[Saved data entries]
___
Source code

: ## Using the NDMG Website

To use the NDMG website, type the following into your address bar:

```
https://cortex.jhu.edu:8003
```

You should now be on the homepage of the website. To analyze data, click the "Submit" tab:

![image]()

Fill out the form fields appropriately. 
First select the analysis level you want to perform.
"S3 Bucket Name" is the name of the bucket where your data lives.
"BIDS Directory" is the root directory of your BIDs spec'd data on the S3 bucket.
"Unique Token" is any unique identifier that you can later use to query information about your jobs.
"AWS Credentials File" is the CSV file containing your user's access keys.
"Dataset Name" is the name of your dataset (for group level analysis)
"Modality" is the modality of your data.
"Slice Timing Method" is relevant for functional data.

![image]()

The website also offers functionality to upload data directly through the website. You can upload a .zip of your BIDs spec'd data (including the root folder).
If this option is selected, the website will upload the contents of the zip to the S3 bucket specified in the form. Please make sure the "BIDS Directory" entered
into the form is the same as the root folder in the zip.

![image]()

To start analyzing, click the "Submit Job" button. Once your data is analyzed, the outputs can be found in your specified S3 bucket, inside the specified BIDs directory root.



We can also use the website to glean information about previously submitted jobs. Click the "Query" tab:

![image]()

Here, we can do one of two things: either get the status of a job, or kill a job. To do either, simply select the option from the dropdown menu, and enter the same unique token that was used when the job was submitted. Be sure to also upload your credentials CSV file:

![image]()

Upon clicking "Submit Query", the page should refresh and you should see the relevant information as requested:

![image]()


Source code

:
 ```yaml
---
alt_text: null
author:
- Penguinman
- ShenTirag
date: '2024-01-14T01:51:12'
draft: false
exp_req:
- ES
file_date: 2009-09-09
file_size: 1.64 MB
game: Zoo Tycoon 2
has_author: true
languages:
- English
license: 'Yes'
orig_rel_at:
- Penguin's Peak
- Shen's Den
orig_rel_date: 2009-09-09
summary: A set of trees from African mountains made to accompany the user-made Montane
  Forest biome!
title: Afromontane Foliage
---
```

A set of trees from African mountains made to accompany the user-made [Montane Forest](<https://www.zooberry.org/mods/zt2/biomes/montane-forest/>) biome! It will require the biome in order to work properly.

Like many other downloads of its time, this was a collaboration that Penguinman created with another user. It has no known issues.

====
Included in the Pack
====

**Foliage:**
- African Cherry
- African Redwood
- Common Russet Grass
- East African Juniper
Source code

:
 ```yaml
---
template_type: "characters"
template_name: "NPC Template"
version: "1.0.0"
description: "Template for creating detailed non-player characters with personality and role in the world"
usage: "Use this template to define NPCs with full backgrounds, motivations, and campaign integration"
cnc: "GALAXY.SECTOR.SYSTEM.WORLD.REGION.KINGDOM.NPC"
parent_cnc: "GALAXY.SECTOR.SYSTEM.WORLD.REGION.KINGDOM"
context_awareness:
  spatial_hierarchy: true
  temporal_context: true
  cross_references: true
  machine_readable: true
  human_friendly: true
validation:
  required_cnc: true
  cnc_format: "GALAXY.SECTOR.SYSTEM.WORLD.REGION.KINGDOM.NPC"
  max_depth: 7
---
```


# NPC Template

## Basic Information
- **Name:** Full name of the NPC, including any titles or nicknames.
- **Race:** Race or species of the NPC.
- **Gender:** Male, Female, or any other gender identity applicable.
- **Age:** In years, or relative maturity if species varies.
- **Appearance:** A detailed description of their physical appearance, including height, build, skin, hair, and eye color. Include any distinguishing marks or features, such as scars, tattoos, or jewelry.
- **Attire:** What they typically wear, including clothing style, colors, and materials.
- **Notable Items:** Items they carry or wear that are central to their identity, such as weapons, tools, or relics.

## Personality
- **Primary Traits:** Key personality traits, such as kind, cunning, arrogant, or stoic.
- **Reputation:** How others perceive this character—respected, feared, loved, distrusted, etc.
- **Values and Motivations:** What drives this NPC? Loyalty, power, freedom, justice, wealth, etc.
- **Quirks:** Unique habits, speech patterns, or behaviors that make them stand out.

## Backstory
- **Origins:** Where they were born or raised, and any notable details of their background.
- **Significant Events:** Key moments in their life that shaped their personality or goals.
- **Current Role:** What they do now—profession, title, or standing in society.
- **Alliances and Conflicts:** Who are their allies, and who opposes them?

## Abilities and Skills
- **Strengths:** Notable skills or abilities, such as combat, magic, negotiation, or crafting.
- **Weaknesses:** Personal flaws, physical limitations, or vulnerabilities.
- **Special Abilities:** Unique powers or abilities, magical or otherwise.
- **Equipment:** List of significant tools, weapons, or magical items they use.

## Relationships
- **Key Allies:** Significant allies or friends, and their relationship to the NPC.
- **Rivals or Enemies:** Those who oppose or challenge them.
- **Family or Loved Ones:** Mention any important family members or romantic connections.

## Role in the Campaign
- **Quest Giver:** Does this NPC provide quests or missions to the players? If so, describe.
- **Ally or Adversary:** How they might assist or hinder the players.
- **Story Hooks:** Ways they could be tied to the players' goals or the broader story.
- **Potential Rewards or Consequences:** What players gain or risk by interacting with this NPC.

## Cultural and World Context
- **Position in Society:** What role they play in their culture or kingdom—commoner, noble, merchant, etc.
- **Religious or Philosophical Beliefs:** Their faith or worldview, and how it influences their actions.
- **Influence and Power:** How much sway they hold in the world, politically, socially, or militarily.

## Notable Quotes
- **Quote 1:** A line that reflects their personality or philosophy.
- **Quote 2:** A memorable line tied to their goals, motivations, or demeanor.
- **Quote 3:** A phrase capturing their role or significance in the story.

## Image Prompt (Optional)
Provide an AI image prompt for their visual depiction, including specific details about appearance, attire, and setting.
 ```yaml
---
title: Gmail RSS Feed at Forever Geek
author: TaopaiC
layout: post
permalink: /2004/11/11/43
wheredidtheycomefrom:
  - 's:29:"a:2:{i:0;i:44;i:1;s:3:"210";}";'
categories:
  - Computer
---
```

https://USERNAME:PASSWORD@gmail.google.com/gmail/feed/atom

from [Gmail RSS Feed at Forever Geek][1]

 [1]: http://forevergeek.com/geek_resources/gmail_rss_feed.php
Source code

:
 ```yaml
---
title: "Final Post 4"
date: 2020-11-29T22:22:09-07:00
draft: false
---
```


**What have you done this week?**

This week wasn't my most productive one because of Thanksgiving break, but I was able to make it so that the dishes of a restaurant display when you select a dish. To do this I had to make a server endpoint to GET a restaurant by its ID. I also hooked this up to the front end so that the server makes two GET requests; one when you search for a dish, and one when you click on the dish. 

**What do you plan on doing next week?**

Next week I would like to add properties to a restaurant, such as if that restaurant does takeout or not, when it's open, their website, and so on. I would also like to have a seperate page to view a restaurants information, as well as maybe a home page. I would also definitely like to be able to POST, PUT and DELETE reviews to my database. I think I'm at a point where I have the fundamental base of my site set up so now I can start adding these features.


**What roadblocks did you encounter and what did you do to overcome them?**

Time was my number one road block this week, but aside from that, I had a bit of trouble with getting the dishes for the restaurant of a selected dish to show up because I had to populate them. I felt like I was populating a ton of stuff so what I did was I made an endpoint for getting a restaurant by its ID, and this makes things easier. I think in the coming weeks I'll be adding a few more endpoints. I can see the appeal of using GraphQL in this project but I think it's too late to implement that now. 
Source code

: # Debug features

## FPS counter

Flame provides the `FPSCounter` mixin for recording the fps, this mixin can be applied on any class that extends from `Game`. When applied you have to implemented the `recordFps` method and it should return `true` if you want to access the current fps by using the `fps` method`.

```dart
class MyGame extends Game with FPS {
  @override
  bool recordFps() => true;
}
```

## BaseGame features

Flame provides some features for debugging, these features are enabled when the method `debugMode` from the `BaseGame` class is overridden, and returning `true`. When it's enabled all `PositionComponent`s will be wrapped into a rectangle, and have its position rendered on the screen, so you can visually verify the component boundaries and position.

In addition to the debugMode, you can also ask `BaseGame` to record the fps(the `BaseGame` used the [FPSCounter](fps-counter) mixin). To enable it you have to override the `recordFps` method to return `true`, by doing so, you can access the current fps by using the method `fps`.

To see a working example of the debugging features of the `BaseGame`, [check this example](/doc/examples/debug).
___
Repeat only what lies between the first line of the data and the line containing "the S3 bucket.", both of those lines included, exactly as it stands.

Source code

: ## Using the NDMG Website

To use the NDMG website, type the following into your address bar:

```
https://cortex.jhu.edu:8003
```

You should now be on the homepage of the website. To analyze data, click the "Submit" tab:

![image]()

Fill out the form fields appropriately. 
First select the analysis level you want to perform.
"S3 Bucket Name" is the name of the bucket where your data lives.
"BIDS Directory" is the root directory of your BIDs spec'd data on the S3 bucket.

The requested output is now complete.